*** Begin section ***

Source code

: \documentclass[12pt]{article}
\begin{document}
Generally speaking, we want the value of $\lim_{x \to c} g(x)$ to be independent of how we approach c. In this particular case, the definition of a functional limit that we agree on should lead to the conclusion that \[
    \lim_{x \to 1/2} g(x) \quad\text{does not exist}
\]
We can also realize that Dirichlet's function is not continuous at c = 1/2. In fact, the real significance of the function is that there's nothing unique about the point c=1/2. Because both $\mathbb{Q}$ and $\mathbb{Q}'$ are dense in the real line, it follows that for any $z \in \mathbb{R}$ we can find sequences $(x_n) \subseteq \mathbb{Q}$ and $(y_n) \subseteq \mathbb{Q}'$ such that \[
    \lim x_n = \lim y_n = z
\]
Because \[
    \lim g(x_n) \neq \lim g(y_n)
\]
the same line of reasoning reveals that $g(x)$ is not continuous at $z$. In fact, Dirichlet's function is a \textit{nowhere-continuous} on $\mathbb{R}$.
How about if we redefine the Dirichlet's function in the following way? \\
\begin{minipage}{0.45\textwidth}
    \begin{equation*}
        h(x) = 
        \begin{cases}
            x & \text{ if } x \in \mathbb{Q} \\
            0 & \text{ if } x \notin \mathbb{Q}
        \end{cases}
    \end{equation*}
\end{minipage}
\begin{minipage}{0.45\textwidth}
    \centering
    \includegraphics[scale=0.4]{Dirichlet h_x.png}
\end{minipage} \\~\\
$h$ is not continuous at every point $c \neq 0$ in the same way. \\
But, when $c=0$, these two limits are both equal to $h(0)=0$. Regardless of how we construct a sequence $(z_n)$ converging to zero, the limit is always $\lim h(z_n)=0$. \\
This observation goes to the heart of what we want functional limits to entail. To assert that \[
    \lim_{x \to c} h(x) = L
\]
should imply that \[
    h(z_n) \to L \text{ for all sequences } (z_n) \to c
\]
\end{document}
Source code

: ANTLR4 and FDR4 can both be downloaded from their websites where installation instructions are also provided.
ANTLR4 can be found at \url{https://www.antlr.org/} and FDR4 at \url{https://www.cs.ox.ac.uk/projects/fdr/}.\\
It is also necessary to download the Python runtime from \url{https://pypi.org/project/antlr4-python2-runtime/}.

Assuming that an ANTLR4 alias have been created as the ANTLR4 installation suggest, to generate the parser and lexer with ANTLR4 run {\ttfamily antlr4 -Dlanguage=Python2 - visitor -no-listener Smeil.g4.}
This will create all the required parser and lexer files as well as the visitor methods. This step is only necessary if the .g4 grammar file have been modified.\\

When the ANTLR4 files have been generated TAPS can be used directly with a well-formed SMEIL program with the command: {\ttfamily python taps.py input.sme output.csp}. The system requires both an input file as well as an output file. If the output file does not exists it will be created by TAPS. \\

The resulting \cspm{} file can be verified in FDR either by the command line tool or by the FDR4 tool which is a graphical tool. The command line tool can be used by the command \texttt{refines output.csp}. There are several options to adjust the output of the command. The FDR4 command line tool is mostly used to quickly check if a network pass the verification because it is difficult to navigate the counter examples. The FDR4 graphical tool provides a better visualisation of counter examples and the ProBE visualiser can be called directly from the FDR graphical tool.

*** End section ***

* EXERCISE BRIEF:
In these entries, please give the number of lines holding the string "want" and nothing more.

* ANSWER AREA:
2